What you will do:
Go over the entries below line by line, copying each one that contains the word "Need".

Extracted data:
▶

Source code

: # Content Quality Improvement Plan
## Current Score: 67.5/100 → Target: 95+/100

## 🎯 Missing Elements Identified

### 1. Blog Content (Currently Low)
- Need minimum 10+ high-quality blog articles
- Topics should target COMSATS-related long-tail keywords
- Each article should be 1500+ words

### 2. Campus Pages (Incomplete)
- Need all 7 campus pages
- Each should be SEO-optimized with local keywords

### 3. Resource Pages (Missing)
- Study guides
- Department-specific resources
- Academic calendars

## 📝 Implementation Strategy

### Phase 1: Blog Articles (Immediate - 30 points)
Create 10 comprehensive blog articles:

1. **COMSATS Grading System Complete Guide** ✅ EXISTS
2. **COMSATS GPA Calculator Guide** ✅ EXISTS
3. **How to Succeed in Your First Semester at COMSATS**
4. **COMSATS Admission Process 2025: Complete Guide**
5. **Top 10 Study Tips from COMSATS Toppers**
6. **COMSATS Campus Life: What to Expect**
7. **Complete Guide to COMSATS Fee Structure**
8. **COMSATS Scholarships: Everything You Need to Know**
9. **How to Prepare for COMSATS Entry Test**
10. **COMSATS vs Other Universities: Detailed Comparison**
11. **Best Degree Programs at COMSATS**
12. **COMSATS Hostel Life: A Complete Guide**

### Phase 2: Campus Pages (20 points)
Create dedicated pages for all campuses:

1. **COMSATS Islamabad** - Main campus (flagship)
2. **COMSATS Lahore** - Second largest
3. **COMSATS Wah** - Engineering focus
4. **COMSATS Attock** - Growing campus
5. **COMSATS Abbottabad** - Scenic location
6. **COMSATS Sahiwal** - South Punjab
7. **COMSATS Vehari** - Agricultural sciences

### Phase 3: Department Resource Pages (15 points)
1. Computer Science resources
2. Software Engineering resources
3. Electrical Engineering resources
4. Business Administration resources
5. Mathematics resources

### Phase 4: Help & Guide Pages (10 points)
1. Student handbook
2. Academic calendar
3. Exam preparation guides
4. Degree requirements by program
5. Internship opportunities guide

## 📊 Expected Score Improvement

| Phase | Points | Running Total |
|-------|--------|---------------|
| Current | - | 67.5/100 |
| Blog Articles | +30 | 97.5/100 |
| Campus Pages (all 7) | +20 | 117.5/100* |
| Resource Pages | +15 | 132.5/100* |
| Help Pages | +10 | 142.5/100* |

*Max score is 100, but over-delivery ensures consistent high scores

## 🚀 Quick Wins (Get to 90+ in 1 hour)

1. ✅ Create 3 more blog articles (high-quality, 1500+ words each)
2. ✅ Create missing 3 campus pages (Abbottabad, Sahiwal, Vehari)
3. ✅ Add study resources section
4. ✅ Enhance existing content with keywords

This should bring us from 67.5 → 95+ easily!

◀

Exercise answer:
- Need minimum 10+ high-quality blog articles
- Need all 7 campus pages
8. **COMSATS Scholarships: Everything You Need to Know**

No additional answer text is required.